那一轮月亮穿越了时空,我仿佛看到绝望的土壤里开出了鲜红的花。
那时,她临窗而立,双眼静静地注视着对面的药铺。心里那一点少女的心事就如同湖面缓缓漾开的涟漪,那样轻柔、舒缓。“羞涩”替她轻轻拍了拍“幸福”的肩膀,未来似乎还在她的掌握之中。然而,哥嫂请来的媒婆却打破了她生活的寂静,她终究还是一步步地走向了金钱的深渊。药铺里打工的他给不了她更好的生活,更满足不了哥嫂的野心,于是,她终究还是嫁给了她不喜欢的人。
她回门的那天,一片鲜红在热闹中飞舞,她的耳边是乐器的喧嚣。丈夫被人背下了轿子,那苍白的脸色似乎与他衣服上的红格格不入。周围许许多多的目光齐齐地射在他们身上,可她站得那样坚定,仿佛自己从未在意过。
她回到了自己过去的屋子,一开窗就可以看到对面的药铺。她看到他站在药铺的门口,仿佛热闹中一个极其安静的存在。然而,她却不太敢看到他,那矛盾的心情在她的心中翻涌着。她知道自己再也回不去了。

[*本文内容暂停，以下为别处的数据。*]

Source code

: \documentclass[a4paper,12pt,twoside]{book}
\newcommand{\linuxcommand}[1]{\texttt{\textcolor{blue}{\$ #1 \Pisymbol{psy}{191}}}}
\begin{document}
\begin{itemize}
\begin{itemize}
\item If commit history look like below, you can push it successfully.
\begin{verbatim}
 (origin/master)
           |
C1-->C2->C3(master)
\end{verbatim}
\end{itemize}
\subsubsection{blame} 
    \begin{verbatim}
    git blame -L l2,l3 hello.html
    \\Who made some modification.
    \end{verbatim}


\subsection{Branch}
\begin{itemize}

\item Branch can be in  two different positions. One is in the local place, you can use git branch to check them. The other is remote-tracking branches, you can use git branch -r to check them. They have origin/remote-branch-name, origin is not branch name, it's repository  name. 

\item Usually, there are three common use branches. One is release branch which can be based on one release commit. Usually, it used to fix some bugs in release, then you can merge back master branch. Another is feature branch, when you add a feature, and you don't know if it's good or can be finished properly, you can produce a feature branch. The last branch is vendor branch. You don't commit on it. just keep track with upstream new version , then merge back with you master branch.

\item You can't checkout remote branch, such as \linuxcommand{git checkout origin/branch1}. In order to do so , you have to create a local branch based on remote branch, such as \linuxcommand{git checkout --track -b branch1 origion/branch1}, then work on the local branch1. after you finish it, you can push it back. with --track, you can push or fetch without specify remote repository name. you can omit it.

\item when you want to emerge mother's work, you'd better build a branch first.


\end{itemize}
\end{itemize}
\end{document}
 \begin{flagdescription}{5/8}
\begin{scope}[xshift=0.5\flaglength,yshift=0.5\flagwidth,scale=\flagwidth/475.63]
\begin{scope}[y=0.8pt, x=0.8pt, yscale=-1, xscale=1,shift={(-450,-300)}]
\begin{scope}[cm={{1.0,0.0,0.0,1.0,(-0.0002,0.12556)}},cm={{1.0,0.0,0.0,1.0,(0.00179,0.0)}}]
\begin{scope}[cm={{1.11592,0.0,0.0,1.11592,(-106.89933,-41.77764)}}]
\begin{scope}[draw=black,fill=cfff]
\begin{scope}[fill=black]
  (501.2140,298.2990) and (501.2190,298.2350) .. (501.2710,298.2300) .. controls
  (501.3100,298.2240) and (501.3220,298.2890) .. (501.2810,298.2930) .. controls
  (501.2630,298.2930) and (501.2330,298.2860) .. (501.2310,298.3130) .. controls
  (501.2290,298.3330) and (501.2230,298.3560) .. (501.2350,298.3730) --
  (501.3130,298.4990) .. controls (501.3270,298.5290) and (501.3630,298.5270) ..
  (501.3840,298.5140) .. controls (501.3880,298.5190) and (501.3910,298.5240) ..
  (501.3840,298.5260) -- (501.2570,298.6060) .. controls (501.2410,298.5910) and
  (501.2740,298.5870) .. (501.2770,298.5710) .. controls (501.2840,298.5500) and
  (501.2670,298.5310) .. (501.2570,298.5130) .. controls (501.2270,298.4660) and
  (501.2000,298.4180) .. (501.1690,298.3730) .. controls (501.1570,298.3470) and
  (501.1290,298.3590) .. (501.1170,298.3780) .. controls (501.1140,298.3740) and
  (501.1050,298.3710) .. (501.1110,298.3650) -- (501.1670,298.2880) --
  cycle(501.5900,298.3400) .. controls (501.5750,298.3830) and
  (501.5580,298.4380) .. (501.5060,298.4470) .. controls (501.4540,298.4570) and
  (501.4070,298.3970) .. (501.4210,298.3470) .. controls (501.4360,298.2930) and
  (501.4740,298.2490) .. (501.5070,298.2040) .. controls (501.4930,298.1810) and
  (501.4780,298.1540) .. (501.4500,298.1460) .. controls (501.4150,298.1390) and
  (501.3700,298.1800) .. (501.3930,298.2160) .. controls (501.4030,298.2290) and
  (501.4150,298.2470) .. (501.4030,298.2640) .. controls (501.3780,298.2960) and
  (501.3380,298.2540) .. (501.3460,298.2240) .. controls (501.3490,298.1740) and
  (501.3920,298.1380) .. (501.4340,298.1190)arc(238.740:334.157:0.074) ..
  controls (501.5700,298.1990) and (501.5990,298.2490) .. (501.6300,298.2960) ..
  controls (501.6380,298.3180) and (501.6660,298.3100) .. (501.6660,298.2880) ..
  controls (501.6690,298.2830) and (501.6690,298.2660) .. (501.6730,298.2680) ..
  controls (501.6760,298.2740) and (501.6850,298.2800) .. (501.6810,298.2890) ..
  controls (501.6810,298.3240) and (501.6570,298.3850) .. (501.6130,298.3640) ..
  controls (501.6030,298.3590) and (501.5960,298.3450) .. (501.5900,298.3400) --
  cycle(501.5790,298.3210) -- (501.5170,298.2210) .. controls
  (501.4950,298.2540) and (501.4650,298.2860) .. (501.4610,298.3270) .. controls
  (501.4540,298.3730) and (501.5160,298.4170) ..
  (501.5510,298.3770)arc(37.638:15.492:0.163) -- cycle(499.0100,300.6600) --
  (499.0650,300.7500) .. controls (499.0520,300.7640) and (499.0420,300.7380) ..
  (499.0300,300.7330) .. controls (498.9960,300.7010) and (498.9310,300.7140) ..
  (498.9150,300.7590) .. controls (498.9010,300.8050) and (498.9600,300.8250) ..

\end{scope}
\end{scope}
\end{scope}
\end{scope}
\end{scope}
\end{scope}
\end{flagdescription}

在婆家的日子,她因为自己卑微的身份不受待见,尽管她努力地与妯娌和丈夫的妹妹开着玩笑,竭尽全力地听从婆婆的安排,却始终无法融入她们。而丈夫,也实实在在没办法保护她。她的日子在苦痛中一天天地过去,渐渐地,她变得有些疯狂,有些刻薄,有些扭曲。张爱玲说她的声音尖尖的,薄薄的,扁平得像剃刀。我想,当七巧说出刻薄的言语时,应该具备一种刺痛人心的力量吧。
当丈夫与婆婆死了之后,她带着一双儿女离开了那个束缚了她多年的家。她的新家是一种昏暗的色调,仿佛契合了她阴暗的心情。曾被婆婆刁难过的她摇身一变之后,也开始刁难自己的儿媳。她肆无忌惮地开着媳妇的玩笑,甚至在她生病的时候落井下石,破口大骂。最后,她的媳妇无辜地死在了一片蓝色的忧伤里。而关乎女儿长安的幸福,她似乎也要蓄意地去破坏。她故意向女儿的心上人说出长安吸食鸦片的事实,而忽略掉长安戒烟的努力。如此,终于还是断送了长安的幸福。长安在听到母亲的言语时,似乎感到了一种如梦破碎般的沉痛。她停在楼梯中间,不置一词,而后转身回房,就如同张爱玲所言,“一级一级,走向没有光的所在。”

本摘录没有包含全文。